Regular Expressions Workshop: Part 2

These materials are for part 2 of the regular expressions workshop.

You may find this cheatsheet to be a useful reference.

Example Text

We are going to continue to work with text copied from a list of astronauts on Wikipedia that we used in Part 1:

    United States male Joseph M. Acaba
    United States male Loren Acton
    United States male James Adamson
    Soviet Union Russia male Viktor M. Afanasyev
    Kazakhstan male Aydyn Aimbetov, first cosmonaut by KazCosmos-selection in space
    United States male Thomas Akers
    Japan male Toyohiro Akiyama, the first business-sponsored hi space traveler and the first Japanese person in space
    Soviet Union male Vladimir Aksyonov
    Saudi Arabia male Sultan Salman Al Saud, first Saudi Arabian in space, only royal person in space, first Middle Eastern person in space
    United States male Buzz Aldrin, moonwalked, flew on Apollo 11; second person to walk on the Moon
    Bulgaria male Aleksandr Panayotov Aleksandrov
    Soviet Union male Aleksandr Pavlovich Aleksandrov
    United States male Andrew M. Allen
    United States male Joseph P. Allen
    United Arab Emirates male Hazza Al Mansouri, first UAE astronaut
    United States male Scott Altman
    United States male William Anders, first Asian-born person in space (born in Hong Kong, but an American citizen)
    United States male Clayton Anderson
    United States male Michael P. Anderson (1959–2003), died on February 1, 2003, in the Space Shuttle Columbia disaster of STS-107[7]
    Iran United States female Anousheh Ansari, fourth spaceflight participant, first woman of Muslim descent in space, and first Iranian in space
    United States male Dominic A. Antonelli
    United States male Jerome Apt
    United States male Lee Archambault
    United States male Neil Armstrong (1930–2012), moonwalked, flew on Apollo 11; first person to walk on the Moon[8]
    United States male Richard R. Arnold
    Russia male Oleg Artemyev
    Soviet Union male Anatoly Artsebarsky
    Soviet Union male Yuri Artyukhin (1930–1998)[9]
    United States male Jeffrey Ashby
    Soviet Union male Oleg Atkov
    Soviet Union male Toktar Aubakirov, first Kazakh born person in space
    United States female Serena Auñón-Chancellor
    Soviet Union Russia male Sergei Avdeyev

Concept 1: Word Boundaries

In Part 1, we wrote some regular expressions that matched across words or in the middle of words. Sometimes, we can use spaces to denote the edges of words, but what about cases where a word is followed by punctuation, or when a word starts a line of text? Luckily, we have a way to indicate a word boundary: \b. This doesn’t match a specific character. Instead, it matches any transition between word (\w) and non-word (\W) characters. Recall from last time that word characters are letters, digits, and underscores (it gets more complicated with non-ASCII text, but the same concept applies).

Example

Text:

Alex identifies as female, and Casey identifies as male.
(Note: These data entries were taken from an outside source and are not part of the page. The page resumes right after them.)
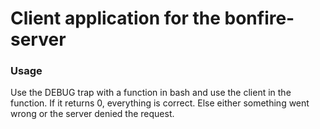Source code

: # Client application for the bonfire-server

### Usage

Use the DEBUG trap with a function in bash and use the client in the function.
If it returns 0, everything is correct.
Else either something went wrong or the server denied the request.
Regular Expression: \bmale

Matches:

male

With the word boundary \b at the beginning of the expression, it only matches the word “male” at the end of the sentence. It does not match the “male” in “female” like male without a word boundary indicator would.

Regular Expression: \bf\w+

Matches:

female

We don’t have a word boundary at the end of the expression: why does the match stop at the end of the word, instead of continuing past it? Because \w only matches “word” characters, and punctuation (the “,”) is not part of that character class. Spaces also aren’t part of the \w character class.

EXERCISE 1

Open the blank example.

Write a regular expression to find all words that end in a y. Have your expression match the entire word, not just the ending y. Hint: recall \w will match any “word” characters, which may help for capturing the first part of the word that isn’t “y”. Need a refresher on how to represent repetition?
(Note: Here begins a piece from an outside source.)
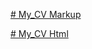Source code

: [# My_CV Markup](https://asyalapa.github.io/rsschool-cv/cv)

[# My_CV Html](https://asyalapa.github.io/rsschool-cv/)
Type the last word that you match in the chat when you’re done.

Concept 2: Beginning and End of Lines

Similar to how we can match the beginning and end of words, we can also match the beginning ^ and end $ of lines.

There are two definitions of “line” that you may encounter. By default, a line is the full text you are matching against. ^ matches the beginning of the full text you’re matching against, and $ is the end of the full text you’re matching against.

With the “multiline” flag, you can instead specify a line is terminated by \n, so there can be multiple lines in the text you’re matching.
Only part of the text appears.